Everyone knows that gardens are places to stroll and enjoy nature amidst trees and flowers that give pleasure and quiet, but today we're going to talk about a different kind of garden, completely different from the previous concept of gardens.
Nwick Poisons Park, located in Britain in the state of Illinois in Northumberland, is one of the largest public parks there. It is part of the Great Park attached to Castle Allonwick. It has been cut off from the Great Park by a wall that surrounds it from all sides, and a gate that is always closed because of the danger of the plants there.
The Allnook Castle, Britain's second largest castle, a historic castle built 900 years ago in Northumberland Province in the far northeast of England, is now a favorite tourist destination with 800,000 visitors a year.
Occupying a small fraction of the 162,000 square meters of total area of the Alumina Castle Park, the Toxic Botanical Garden has been called the Toxin Garden, as it contains a group of the most toxic and dangerous plants in the world, some of which are not to be eaten and some cannot be touched or even smelled.
The garden of toxins contains approximately 100 types of illicit drugs, including poppy, used in the manufacture together with the poisonous paddy plant (known as the killer eggplant), strychnos nux-vomica, or the nut poison used to extract estrechinin, as well as poisonous plants found in the park, such as esterkinin, coca, good-hearted and bad hemlocks. It is worth noting that coca leaf is extracted from the drug of cocaine, if one sheet or two of good feces are swallowed, which may cause death. The lees are so highly toxic that they use certain sources of political instincts, and even the criminals, who are believed to have been using the cancerin to kill.
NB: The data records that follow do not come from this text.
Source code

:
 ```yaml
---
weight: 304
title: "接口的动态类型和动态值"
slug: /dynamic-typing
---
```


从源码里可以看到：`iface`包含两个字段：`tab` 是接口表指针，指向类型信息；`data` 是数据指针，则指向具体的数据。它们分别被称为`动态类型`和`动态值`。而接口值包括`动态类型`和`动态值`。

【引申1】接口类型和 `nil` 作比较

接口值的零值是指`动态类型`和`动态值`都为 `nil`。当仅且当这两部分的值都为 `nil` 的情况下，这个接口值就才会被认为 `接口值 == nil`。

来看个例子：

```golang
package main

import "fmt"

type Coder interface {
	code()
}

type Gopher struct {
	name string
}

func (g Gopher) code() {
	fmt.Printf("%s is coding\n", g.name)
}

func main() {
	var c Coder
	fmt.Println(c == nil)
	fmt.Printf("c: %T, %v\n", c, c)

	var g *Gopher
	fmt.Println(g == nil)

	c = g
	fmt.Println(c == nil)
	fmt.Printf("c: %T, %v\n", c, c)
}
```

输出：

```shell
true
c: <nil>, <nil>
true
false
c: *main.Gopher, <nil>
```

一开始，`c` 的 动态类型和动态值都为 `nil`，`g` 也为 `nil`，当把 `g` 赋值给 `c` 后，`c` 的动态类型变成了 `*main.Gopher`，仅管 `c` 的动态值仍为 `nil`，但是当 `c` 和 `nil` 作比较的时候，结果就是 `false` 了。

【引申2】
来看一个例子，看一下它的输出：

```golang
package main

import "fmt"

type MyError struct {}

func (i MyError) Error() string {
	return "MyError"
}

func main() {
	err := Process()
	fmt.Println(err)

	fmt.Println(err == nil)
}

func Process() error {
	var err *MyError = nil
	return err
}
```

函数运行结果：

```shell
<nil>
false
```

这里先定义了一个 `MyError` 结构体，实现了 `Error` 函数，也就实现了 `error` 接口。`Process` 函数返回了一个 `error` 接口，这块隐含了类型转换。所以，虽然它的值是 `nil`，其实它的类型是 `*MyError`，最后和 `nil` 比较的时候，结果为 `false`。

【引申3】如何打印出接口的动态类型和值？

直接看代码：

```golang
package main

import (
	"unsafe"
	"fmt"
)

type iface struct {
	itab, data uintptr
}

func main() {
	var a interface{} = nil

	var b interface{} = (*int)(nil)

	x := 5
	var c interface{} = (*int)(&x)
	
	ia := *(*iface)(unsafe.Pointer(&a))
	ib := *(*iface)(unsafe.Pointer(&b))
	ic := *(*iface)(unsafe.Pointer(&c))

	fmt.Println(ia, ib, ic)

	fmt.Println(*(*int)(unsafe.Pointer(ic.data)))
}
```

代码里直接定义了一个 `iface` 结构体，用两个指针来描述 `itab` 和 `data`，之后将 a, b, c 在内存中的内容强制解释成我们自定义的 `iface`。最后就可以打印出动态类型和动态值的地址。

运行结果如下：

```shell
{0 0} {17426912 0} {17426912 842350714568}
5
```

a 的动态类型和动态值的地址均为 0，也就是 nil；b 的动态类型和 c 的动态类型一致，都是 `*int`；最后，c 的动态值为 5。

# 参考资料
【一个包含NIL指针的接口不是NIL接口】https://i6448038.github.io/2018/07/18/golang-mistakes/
Socrates, the famous Greek philosopher, was probably executed for forcing him to drink the pachycara .
According to Yahoo.com, the poison park was recently added to the New York Gardens dating back to 1750. It was opened for the purpose of consolidating the tradition of caring for plants and toxic materials that England has been known for centuries. The slogan of the toxic garden is "No to drugs." The only goal of planting it is to educate the public, not harm them.
There is also a team of guides in the park to accompany visitors to introduce them to the poisonous plants and their uses and the extent of their danger. Also, the warning signs that read: No touching, no smelling, no cutting of plants were distributed in the park. Warning signs were placed at the entrance of the gates that read: "These plants are deadly." To ensure the safety of the public and to stop the thieves, the Observation Department in the park guards them and monitors them around the clock. An iron fence was built around some of the dangerous plants to avoid incidents of poisoning or stealing of plants for use in the manufacture of drugs.
The park has a long history and received great attention during the rule of the Duke of Northumberland, but it was neglected after the second world war, until the Duchess of Northumberland Yin Percy renovated and repaired the park after it moved to it in 1996, for the purpose of exposing the importance of plants and using them in the pharmaceutical industry, treating diseases, and introducing plants that kill or are used in the manufacture of drugs, through the park, and educating them on the harmful effects of drugs and on the contribution of botany science to the development of medicines. The duchess was inspired by a toxic garden near Padova, Italy, which was used by the Medici to kill their enemies.